アンケートは2005年度末に,47都道府県と人口5万人以上の市に送付。267自治体から回答を得た。回収率は47%だった。
回答のあった自治体のうち,4%の自治体が土木構造物を対象としたアセットマネジメントをすでに導入。23%の自治体がアセットマネジメントの導入に向けて調査や検討を始めていた。アセットマネジメントを導入したり検討したりしている構造物は,橋が最多の66自治体。さらに,道路が42自治体,上下水道施設が37自治体,トンネルが16自治体,公園が13自治体と続いた。

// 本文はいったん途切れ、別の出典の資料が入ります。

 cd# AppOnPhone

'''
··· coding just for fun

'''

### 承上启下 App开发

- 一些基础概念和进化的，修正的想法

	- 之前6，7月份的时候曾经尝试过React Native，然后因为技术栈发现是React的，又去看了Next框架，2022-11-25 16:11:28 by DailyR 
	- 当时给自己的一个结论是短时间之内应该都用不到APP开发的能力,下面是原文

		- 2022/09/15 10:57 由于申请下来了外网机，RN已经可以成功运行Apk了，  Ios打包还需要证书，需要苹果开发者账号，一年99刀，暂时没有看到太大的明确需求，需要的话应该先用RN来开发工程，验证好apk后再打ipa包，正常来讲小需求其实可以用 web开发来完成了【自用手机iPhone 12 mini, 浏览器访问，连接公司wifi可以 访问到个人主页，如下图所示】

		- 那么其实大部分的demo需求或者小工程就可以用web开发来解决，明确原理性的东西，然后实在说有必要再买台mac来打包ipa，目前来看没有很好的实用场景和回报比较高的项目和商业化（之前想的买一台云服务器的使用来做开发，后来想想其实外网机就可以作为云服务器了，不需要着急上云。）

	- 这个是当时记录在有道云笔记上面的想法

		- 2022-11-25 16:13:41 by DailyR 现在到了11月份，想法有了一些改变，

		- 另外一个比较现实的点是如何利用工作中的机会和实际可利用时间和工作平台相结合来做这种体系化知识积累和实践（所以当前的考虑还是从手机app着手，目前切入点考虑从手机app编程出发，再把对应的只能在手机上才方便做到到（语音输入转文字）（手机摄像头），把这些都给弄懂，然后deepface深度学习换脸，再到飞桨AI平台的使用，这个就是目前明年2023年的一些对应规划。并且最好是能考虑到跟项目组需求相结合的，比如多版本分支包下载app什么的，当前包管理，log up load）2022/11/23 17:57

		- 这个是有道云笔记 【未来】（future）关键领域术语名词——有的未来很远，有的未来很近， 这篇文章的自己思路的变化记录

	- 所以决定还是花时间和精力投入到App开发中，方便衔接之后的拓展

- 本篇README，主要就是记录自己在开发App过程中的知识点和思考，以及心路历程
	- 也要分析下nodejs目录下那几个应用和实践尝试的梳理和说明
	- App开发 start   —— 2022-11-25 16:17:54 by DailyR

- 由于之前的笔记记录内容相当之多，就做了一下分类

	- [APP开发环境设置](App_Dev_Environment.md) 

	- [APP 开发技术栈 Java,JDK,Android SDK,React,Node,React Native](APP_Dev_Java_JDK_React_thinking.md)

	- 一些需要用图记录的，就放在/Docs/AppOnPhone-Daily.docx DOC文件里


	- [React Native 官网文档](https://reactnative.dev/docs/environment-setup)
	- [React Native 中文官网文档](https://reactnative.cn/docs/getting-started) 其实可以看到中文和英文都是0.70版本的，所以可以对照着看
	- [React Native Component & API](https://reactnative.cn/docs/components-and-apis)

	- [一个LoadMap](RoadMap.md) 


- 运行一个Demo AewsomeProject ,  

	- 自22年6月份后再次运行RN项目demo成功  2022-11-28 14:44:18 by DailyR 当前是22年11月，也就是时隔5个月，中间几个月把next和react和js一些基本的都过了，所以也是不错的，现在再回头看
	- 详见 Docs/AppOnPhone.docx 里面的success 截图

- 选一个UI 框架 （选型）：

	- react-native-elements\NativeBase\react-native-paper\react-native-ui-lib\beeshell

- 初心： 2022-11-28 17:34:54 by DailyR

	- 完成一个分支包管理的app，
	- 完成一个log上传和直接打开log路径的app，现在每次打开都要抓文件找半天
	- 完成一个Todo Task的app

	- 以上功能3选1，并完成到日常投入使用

アンケートでは,アセットマネジメントの予算を確保する際の課題なども尋ねた。その結果,約7割に当たる192自治体が「単年度会計で中長期的な維持管理計画を立てることが難しい」と回答。また,191自治体が「国庫補助などの財政支援制度が整備されていない」と答えた。
「アセットマネジメントの取り組みは始まったばかり。先進的な自治体でも,導入による構造物の維持管理費の削減といった効果が表れてくるのはこれからだろう」とオリエンタルコンサルタンツの広谷彰彦社長はみる。同フォーラムは2006年10月,自治体を対象にアセットマネジメントを導入する際の課題の解決方法を探るシンポジウムを開催する予定だ。